I have 4 folders, and each one of them is stuffed with csvs of 3 types (ap, peers, visits).
I'm a beginner in python, but I wanted to create a python script that would merge the files that are peer, so I got a single file with the lines of all the peer files found. In addition, I wanted to add a column to the header called "student", and for each line I wrote in the final peer file I would put the respective student at the end.
mainfolder = sys.argv
mainfolder.pop(0)
mainfolder = mainfolder[0]
allfolders = glob.glob(mainfolder + '*\')
with open(mainfolder + "finalpeers\totalpeers.csv", "w") as finalPeersFile:
newpheader = '"_id","ssid","bssid","dateTime","latitude","longitude","student"\n'
finalPeersFile.write(newpheader)
for folder in allfolders:
student = folder.split('\')[-2]
filesTomerge = glob.glob(folder + '*.csv')

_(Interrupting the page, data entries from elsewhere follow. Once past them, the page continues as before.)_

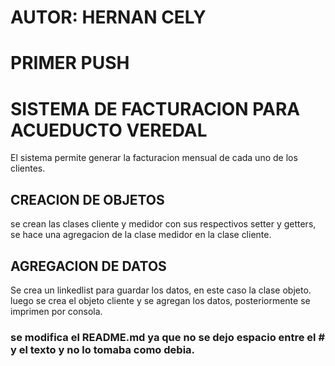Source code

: # AUTOR: HERNAN CELY
# PRIMER PUSH

# SISTEMA DE FACTURACION PARA ACUEDUCTO VEREDAL

El sistema permite generar la facturacion mensual de cada uno de los clientes.

## CREACION DE OBJETOS 

se crean las clases cliente y medidor con sus respectivos setter y getters, se hace una agregacion de la clase medidor en la clase cliente.

## AGREGACION DE DATOS

Se crea un linkedlist para guardar los datos, en este caso la clase objeto. luego se crea el objeto cliente y se agregan los datos, posteriormente se imprimen por consola.

### se modifica el README.md ya que no se dejo espacio entre el # y el texto y no lo tomaba como debia.
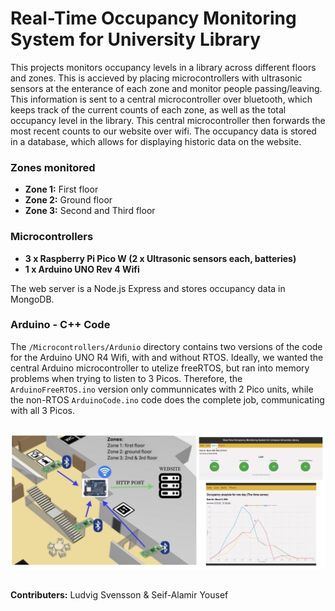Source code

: # Real-Time Occupancy Monitoring System for University Library

This projects monitors occupancy levels in a library across different floors and zones. This is accieved by placing microcontrollers with ultrasonic sensors at the enterance of each zone and monitor people passing/leaving. This information is sent to a central microcontroller over bluetooth, which keeps track of the current counts of each zone, as well as the total occupancy level in the library. This central microcontroller then forwards the most recent counts to our website over wifi. The occupancy data is stored in a database, which allows for displaying historic data on the website. 

### Zones monitored
- **Zone 1:** First floor
- **Zone 2:** Ground floor
- **Zone 3:** Second and Third floor

### Microcontrollers
- **3 x Raspberry Pi Pico W**<strong> (2 x Ultrasonic sensors each, batteries)</strong>
- **1 x Arduino UNO Rev 4 Wifi**


The web server is a Node.js Express and stores occupancy data in MongoDB.

### Arduino - C++ Code

The `/Microcontrollers/Ardunio` directory contains two versions of the code for the Arduino UNO R4 Wifi, with and without RTOS. Ideally, we wanted the central Arduino microcontroller to utelize freeRTOS, but ran into memory problems when trying to listen to 3 Picos. Therefore, the `ArduinoFreeRTOS.ino` version only communnicates with 2 Pico units, while the non-RTOS `ArduinoCode.ino` code does the complete job, communicating with all 3 Picos.

## 
<img src="OccupancyMonitoringWebsiteDemo.jpg" alt="structure"/>

## 
**Contributers:** Ludvig Svensson & Seif-Alamir Yousef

for filename in filesTomerge:
if (isPeers(filename)):
with open(filename, 'r') as p:
for line in p:
finalPeersFile.write(line)
My code even does this, but since the headers are the same and there are files that only have headers, I get lots of lines with repeated headers. Also I can not just get the header of the first line and add "student" because there is a new line "hidden", I think it is something particular of python. And although I have the student to add at the end of the line, I can not simply add it to a string (line + student).
Final file:
How can I delete duplicates or merge files so that I can not put the headers?
p.s .: Price is an excuse if you are asking a question that has already been asked (although I have searched a lot and none have helped me solve the problem).